CHINA’S biggest wool top makers are expanding their processing capabilities with an expectation more Australian wool will be processed to be sold in China.
That is the message from Australian Wool Innovation’s chief executive officer John Roberts after meeting senior China industry figures in Shanghai, Zhangjiagang, Tongxiang, Nanjing and Beijing.
However, Mr Roberts was non-commital on any reaction in China to the Australian industry investigations into expanding early stage wool processing or on whether the Chinese processing expansion would help domestic processing viability here.
Mr Roberts met industry groups, including the China Wool Textile Association, the Nanjing Wool Market and senior executives of key wool processing operations that process Australian wool. He said it was important to go to China for the first time in almost four years.
“I went there as soon as I possibly could, because right throughout COVID and despite the hideous lockdowns they were still were able to support Australian wool growers and the domestic trade more broadly throughout that whole period, and it was important to get up there and acknowledge that and thank the Chinese processing sector on behalf of our stakeholders.
“And it’s a message that was very much appreciated,” he said.
The first part of the trip involved going to the two major processing hubs in the Yangtze Delta being Zhangjiagang and Tongxiang near Shanghai, where most of the Australian wool clip is first processed.
AWI said the meetings held with processors accounted for more than 70 percent of that buying power, the biggest top makers in China and therefore in the world.
“All of whom are reporting expansion of their processing facilities, which is really encouraging.
“That optimism is also reflected in many of the second-tier processors who are also looking to expand or have already done so during COVID,” Mr Roberts said.
“There was an underlying confidence in China and a quiet determination to expand in China.
“There is a belief that more and more Chinese consumers are going to want to wear wool,” he said.

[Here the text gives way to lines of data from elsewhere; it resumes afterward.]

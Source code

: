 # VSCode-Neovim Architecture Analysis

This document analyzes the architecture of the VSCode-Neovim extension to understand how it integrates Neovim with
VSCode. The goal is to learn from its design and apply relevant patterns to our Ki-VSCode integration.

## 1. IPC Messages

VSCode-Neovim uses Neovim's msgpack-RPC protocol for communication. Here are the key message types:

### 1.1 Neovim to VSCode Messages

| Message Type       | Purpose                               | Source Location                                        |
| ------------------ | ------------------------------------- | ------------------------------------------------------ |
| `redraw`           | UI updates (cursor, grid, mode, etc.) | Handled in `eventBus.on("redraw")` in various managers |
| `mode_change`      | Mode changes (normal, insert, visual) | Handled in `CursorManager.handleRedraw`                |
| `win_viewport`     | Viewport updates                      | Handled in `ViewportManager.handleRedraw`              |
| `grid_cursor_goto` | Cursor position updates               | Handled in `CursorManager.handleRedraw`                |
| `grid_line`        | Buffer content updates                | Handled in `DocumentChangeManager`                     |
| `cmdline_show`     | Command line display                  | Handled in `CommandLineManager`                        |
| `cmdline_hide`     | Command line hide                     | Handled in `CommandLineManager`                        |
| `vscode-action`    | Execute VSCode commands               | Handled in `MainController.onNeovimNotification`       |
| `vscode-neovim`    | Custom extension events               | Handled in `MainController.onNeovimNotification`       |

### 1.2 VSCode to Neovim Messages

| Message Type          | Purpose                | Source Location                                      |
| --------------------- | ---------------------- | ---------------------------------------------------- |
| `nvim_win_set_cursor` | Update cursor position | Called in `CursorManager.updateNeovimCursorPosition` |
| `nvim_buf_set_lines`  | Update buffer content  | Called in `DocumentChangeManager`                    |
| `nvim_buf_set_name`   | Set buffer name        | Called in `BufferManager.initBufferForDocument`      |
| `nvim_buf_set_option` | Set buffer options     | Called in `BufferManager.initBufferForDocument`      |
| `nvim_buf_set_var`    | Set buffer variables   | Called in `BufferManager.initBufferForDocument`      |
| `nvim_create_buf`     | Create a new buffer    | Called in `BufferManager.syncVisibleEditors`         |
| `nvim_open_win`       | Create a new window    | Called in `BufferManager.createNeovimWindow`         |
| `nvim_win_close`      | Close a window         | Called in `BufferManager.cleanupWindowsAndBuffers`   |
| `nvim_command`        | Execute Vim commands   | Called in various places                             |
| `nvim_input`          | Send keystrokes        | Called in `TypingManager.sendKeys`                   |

“So, the 50pc (of wool from Australia) that now stays in China, they think is going to increase each year on year.
“And in fact, that view is also coming from the China Wool Textile Association.”
AWI CEO declined to report on China reaction to Australia’s early stage processing moves
When asked what has been reaction in China to Australia’s investigations into establishing more early stage wool processing in Australia, or elsewhere in the world, Mr Robert said: “The processors in China can speak for themselves, it would be wrong to characterise their views without their approval.”

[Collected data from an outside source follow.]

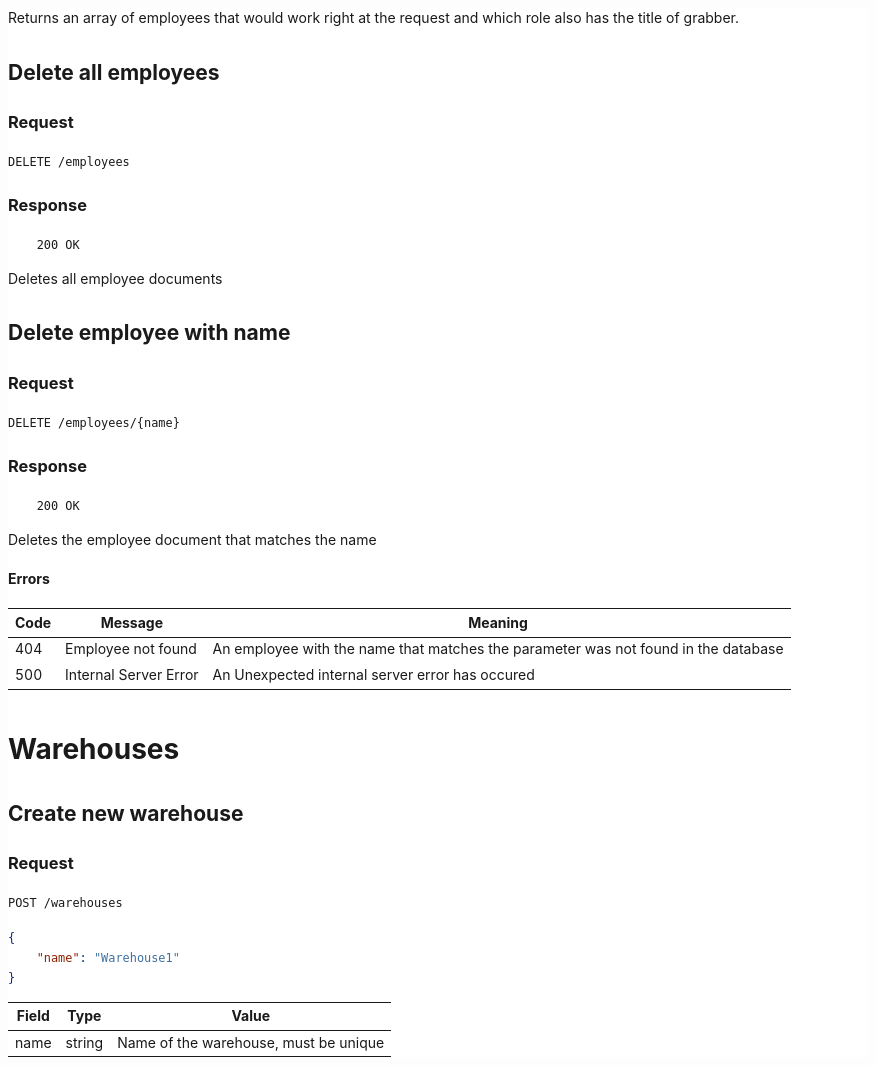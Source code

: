Returns an array of employees that would work right at the request and which role also has the title of grabber.

## Delete all employees

### Request

`DELETE /employees`

### Response

    	200 OK

Deletes all employee documents

## Delete employee with name

### Request

`DELETE /employees/{name}`

### Response

    	200 OK

Deletes the employee document that matches the name

#### Errors

| Code | Message               | Meaning                                                                            |
| ---- | --------------------- | ---------------------------------------------------------------------------------- |
| 404  | Employee not found    | An employee with the name that matches the parameter was not found in the database |
| 500  | Internal Server Error | An Unexpected internal server error has occured                                    |

# Warehouses

## Create new warehouse

### Request

`POST /warehouses`

```json
{
	"name": "Warehouse1"
}
```

| Field | Type   | Value                                 |
| ----- | ------ | ------------------------------------- |
| name  | string | Name of the warehouse, must be unique |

And as to whether the proposed expansion in late stage wool processing in China would help with the viability of expanding Australia’s early stage processing capability, Mr Roberts said: “The decision by processors in China to expand their capacity is a strong indication of their confidence not only in the supply of high quality Australian wool but of demand especially in China.”
Chinese consumers are buying local brand and designer products
Mr Roberts said Chinese consumers are buying products from local brands and designers, which is a massive shift to the situation 10 to 15 years ago.

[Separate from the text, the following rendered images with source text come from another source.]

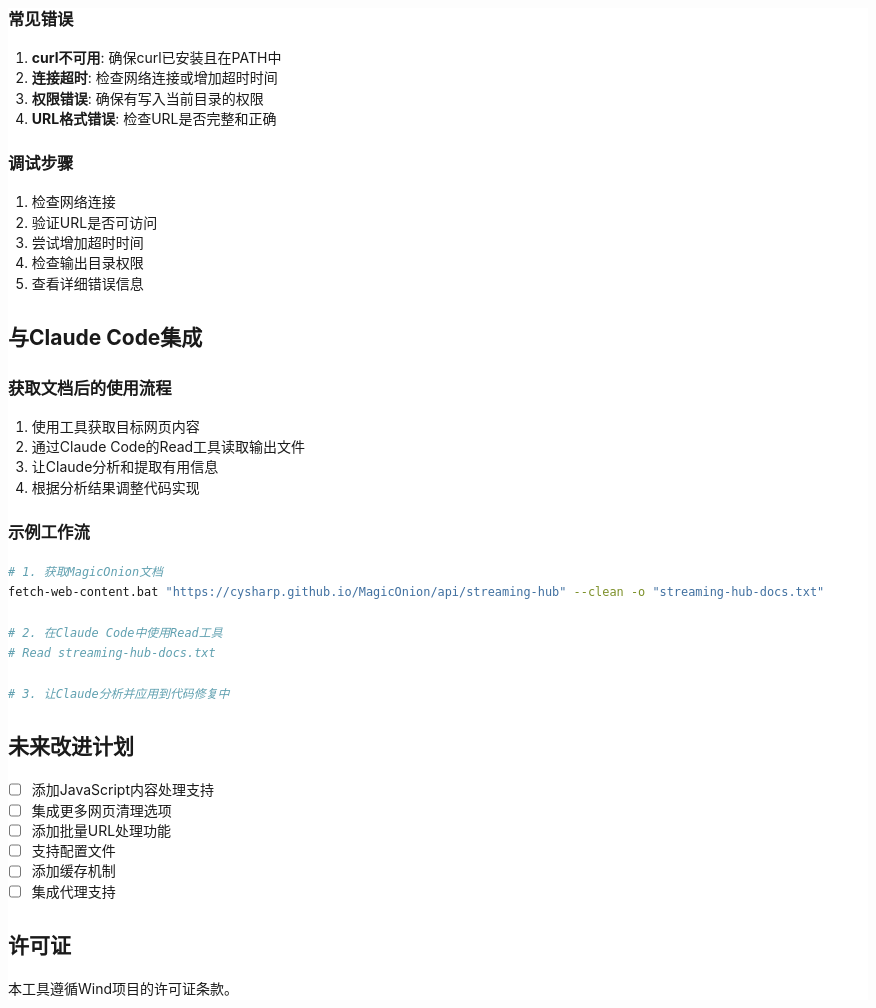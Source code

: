 ### 常见错误
1. **curl不可用**: 确保curl已安装且在PATH中
2. **连接超时**: 检查网络连接或增加超时时间
3. **权限错误**: 确保有写入当前目录的权限
4. **URL格式错误**: 检查URL是否完整和正确

### 调试步骤
1. 检查网络连接
2. 验证URL是否可访问
3. 尝试增加超时时间
4. 检查输出目录权限
5. 查看详细错误信息

## 与Claude Code集成

### 获取文档后的使用流程
1. 使用工具获取目标网页内容
2. 通过Claude Code的Read工具读取输出文件
3. 让Claude分析和提取有用信息
4. 根据分析结果调整代码实现

### 示例工作流
```bash
# 1. 获取MagicOnion文档
fetch-web-content.bat "https://cysharp.github.io/MagicOnion/api/streaming-hub" --clean -o "streaming-hub-docs.txt"

# 2. 在Claude Code中使用Read工具
# Read streaming-hub-docs.txt

# 3. 让Claude分析并应用到代码修复中
```

## 未来改进计划

- [ ] 添加JavaScript内容处理支持
- [ ] 集成更多网页清理选项
- [ ] 添加批量URL处理功能
- [ ] 支持配置文件
- [ ] 添加缓存机制
- [ ] 集成代理支持

## 许可证
本工具遵循Wind项目的许可证条款。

“Previously there it seemed everybody in China wanted the Burberry check and the Louis Vuitton imagery, now there is greater support for local brands.”
Mr Robert said there have been major changes in both consumer and industry attitudes when it comes to environmental issues as well.
“There has been a massive shift towards traceability, because there’s been so much online buying but, the concept of sustainability in China has escalated at a rate I hadn’t quite expected.
“The industry has been doing a lot of tweaking of the machinery during the COVID downtime,” he said.
“Every plant I went to has been updating and I’ve never seen so many solar panels and they weren’t there four years ago.
“Overall, the expansion in plant capacity is incredible.”
Mr Roberts said a few years ago only two or three top making plants had the capacity to process over 10 million kilos.
“That number has increased significantly.
“The fact these factories are expanding is a good sign,” he said.
“The companies don’t just build them on a hunch, they’ve done their research.
“They understand that the Chinese consumer wants a naturally sourced fibre and they’re getting a similar message from their overseas customers too, particularly with the rising spending power of Gen Z and they are emphasizing the natural biodegradable qualities of wool because it is a strong selling point,” Mr Roberts said.
Mr Roberts also visited India in December for trade talks and said India and China are important for Australian wool sales.
“Well, you embrace both China and India.
“Some of the key mills in India are expanding, but that said, they’ve still got a long way to go from 5pc of our wool clip which India currently take to the 82% that China buy.”
The last visit by an Australian based AWI representative to China was in 2019. AWI has locally staffed offices in Shanghai, Beijing and Hong Kong.
It’s encouraging to see John Roberts active in China, and to learn that China is increasing capacity for early stage wool processing.
With over capacity worldwide already with early stage processing, one can only hope WoolProducers takes note.